Part I: The Ruins on the Mountain
Lingering on the mountain slope above the Greek village where Alison has had her writing retreat since the 1970s are the ruins of the Ghikas mansion.
Ruins are everywhere on Hydra. At the peak of the little island’s prosperity, in the 18th century, there were perhaps as many twenty-five thousand inhabitants. By the mid-20th century the population had dwindled to some three thousand. Among the inhabited stone houses were many long-abandoned dwellings in various states of decay. During the war, thick ceiling beams were scavenged for firewood, assisting the natural forces of deterioration. The ruins were rarely entirely lifeless. Giant fig trees took over courtyards and terraces. Cats laid claim to dark corners in which to give birth to their young. Some ruins became donkey and goat pens. In the 1960s, errant hippies used them as crash pads. This is when my family first came to Hydra, though we did not live in a crash pad.
Most ruins had been humble homes, some no more than two- or three-room stone huts. A few were grand. One of these was the 18th century mansion of the Hadjikyriakos-Ghikas family. What set this ruin apart was that it was a new ruin. Up until at least 1960, it was the home of the painter Nikos Hadjikyriakos-Ghikas (1906-1994).
Ghikas – as he was known (sometimes Ghika) – was a leading Greek painter. His works are featured in the National Gallery in Athens, the Musee d’Art Moderne in Paris, the Tate Gallery in London, the Metropolitan Museum of New York and private collections. He produced fine paintings during his many years in his family home on Hydra. Then the house burned down, never to be rebuilt.
Here is an undated photograph of the grand white-washed villa and its terraced gardens:
The American writer Henry Miller (1891-1980), accompanied by his friend, the British writer Lawrence Durrell (1912-1990), visited Ghikas in that house in 1939. This was the eve of the war that would devastate Europe and wreak convulsions of hardship and conflict upon Greece that would far outlast the war itself. Miller’s account of that journey, The Colossus of Marousi, came out in 1941 and is considered by many to be his greatest book. Miller worked on the first draft while staying at Ghikas’s house.
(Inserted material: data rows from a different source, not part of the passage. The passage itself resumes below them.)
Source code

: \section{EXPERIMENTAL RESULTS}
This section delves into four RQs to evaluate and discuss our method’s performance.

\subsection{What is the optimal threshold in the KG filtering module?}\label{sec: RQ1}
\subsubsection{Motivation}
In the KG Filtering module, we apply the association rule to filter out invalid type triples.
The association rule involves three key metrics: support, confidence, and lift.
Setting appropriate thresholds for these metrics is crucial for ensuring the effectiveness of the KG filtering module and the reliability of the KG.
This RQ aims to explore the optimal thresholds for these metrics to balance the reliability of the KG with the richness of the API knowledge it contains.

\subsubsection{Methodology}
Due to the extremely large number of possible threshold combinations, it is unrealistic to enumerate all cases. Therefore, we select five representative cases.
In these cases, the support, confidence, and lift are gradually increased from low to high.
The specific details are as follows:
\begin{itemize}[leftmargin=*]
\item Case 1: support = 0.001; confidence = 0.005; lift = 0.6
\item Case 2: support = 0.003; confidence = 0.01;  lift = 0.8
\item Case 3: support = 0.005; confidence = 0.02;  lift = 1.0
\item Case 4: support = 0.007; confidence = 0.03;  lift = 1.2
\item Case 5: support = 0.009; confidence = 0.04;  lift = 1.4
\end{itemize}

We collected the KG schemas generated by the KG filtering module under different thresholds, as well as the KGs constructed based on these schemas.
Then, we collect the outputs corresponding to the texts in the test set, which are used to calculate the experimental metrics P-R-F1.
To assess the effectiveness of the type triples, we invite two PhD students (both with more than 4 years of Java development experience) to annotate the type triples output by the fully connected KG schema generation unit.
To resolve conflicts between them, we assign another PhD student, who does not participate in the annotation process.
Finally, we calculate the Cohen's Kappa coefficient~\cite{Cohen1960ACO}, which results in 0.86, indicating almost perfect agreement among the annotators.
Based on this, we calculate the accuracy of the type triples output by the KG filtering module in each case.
The American was intoxicated with Hydra – with its Cubist blocks of white-washed houses, its “wild and naked perfection.” Ghikas’s art also had a powerful effect on Miller. He wrote:
“Ghika’s canvases are as fresh and clean, as pure and naked of all pretense, as the sea and light which bathes the dazzling islands. Ghika is a seeker after light and truth…It was Ghika’s painting which roused me from my bedazzled stupor.”
Miller described the painter’s house and its mistress in similarly rapturous phrases:
“Madame Hadji-Kyriakos, Ghika’s wife, laid a wonderful table; we rose from the table like wine casks. From the terrace, which was distinctly Oriental in flavor, we could look out on the sea in drunken stupefaction. The house had forty rooms, some of which were buried deep in the earth. The big rooms were like the saloon of an ocean liner; the little rooms were like cool dungeons fitted up by temperamental pirates. The maids were of divine origin…”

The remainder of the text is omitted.